Research universities play a vital role and are invaluable to their community’s regional economy. It was found consistently in this research that the presence of a research university led to increases in the development of new business establishments and jobs created in the surrounding region. The local communities and the research universities in small nonmetropolitan regions must begin to build collaborations with each other. Research universities must actively seek to facilitate connections with local government officials and community groups to identify strategies to address the challenges with which they are faced. Simultaneously, local government officials within the community must take an active approach to ensure this relationship is maintained and flourishes. For small nonmetropolitan communities to thrive and reach their fullest potential in fostering economic growth and development, active collaborations and partnerships must be made between the universities and the communities.

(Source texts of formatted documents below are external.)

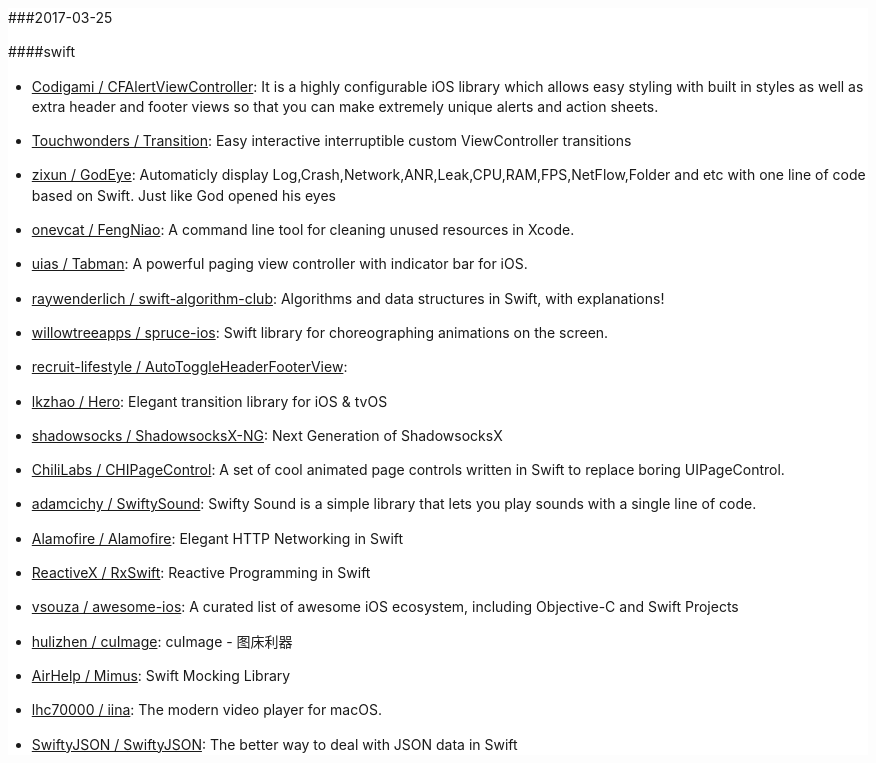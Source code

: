 ###2017-03-25

####swift
* [Codigami / CFAlertViewController](https://github.com/Codigami/CFAlertViewController): 
        It is a highly configurable iOS library which allows easy styling with built in styles as well as extra header and footer views so that you can make extremely unique alerts and action sheets.
      
* [Touchwonders / Transition](https://github.com/Touchwonders/Transition): 
        Easy interactive interruptible custom ViewController transitions
      
* [zixun / GodEye](https://github.com/zixun/GodEye): 
        Automaticly display Log,Crash,Network,ANR,Leak,CPU,RAM,FPS,NetFlow,Folder and etc with one line of code based on Swift. Just like God opened his eyes
      
* [onevcat / FengNiao](https://github.com/onevcat/FengNiao): 
        A command line tool for cleaning unused resources in Xcode.
      
* [uias / Tabman](https://github.com/uias/Tabman): 
        A powerful paging view controller with indicator bar for iOS.
      
* [raywenderlich / swift-algorithm-club](https://github.com/raywenderlich/swift-algorithm-club): 
        Algorithms and data structures in Swift, with explanations!
      
* [willowtreeapps / spruce-ios](https://github.com/willowtreeapps/spruce-ios): 
        Swift library for choreographing animations on the screen.
      
* [recruit-lifestyle / AutoToggleHeaderFooterView](https://github.com/recruit-lifestyle/AutoToggleHeaderFooterView): 
* [lkzhao / Hero](https://github.com/lkzhao/Hero): 
        Elegant transition library for iOS & tvOS
      
* [shadowsocks / ShadowsocksX-NG](https://github.com/shadowsocks/ShadowsocksX-NG): 
        Next Generation of ShadowsocksX
      
* [ChiliLabs / CHIPageControl](https://github.com/ChiliLabs/CHIPageControl): 
        A set of cool animated page controls written in Swift to replace boring UIPageControl.
      
* [adamcichy / SwiftySound](https://github.com/adamcichy/SwiftySound): 
        Swifty Sound is a simple library that lets you play sounds with a single line of code.
      
* [Alamofire / Alamofire](https://github.com/Alamofire/Alamofire): 
        Elegant HTTP Networking in Swift
      
* [ReactiveX / RxSwift](https://github.com/ReactiveX/RxSwift): 
        Reactive Programming in Swift
      
* [vsouza / awesome-ios](https://github.com/vsouza/awesome-ios): 
        A curated list of awesome iOS ecosystem, including Objective-C and Swift Projects 
      
* [hulizhen / cuImage](https://github.com/hulizhen/cuImage): 
        cuImage - 图床利器
      
* [AirHelp / Mimus](https://github.com/AirHelp/Mimus): 
        Swift Mocking Library
      
* [lhc70000 / iina](https://github.com/lhc70000/iina): 
        The modern video player for macOS.
      
* [SwiftyJSON / SwiftyJSON](https://github.com/SwiftyJSON/SwiftyJSON): 
        The better way to deal with JSON data in Swift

The findings also lead to a number of conclusions that can be drawn about public policy decisions in rural communities. The prominence of the demographic factors being statically significant illustrates the necessity for local communities to invest their efforts in projects to build more attractive communities. The amount of disposable income in nonmetropolitan communities is a strong determinant of the economic growth trends of these communities. Such communities must invest their efforts and resources into projects that will bring in/increase the amount of money that people have in these communities. These surprisingly marginal results highlight the unique context in which nonmetropolitan regions exist. The findings of this research illustrate that successful economic development must first start with successful community development efforts. Such efforts that pay attention to the physical infrastructure and the economic welfare of the residents are most critical to the survival of these communities. Affordable housing and providing the necessary resources to support individuals and families are the keys to success for a successful business environment in these communities. Sustained interaction among key stakeholders in the region will yield successful solutions. Isolated communities should invest their efforts in collaborating with government, nonprofit partners, private partners, and citizens (Federal Reserve Bank of San Francisco, 2012). The communities that are going to succeed are those that take an innovative entrepreneurial approach to economic development, involving everyone in the community. These jurisdictions must find ways to make their communities more desirable places to live. These communities need to become people based, focused on creating a better life for their residents.
Footnotes
Author’s Note
This article is based on data also used in my doctoral dissertation at Mississippi State University (Pink, 2011). Some of the data and content from this article were presented at the American Society for Public Administration Annual Meeting in Las Vegas, Nevada (March 2012).
Declaration of Conflicting Interests
The author declared no potential conflicts of interest with respect to the research, authorship, and/or publication of this article.
Funding
The author received no financial support for the research, authorship, and/or publication of this article.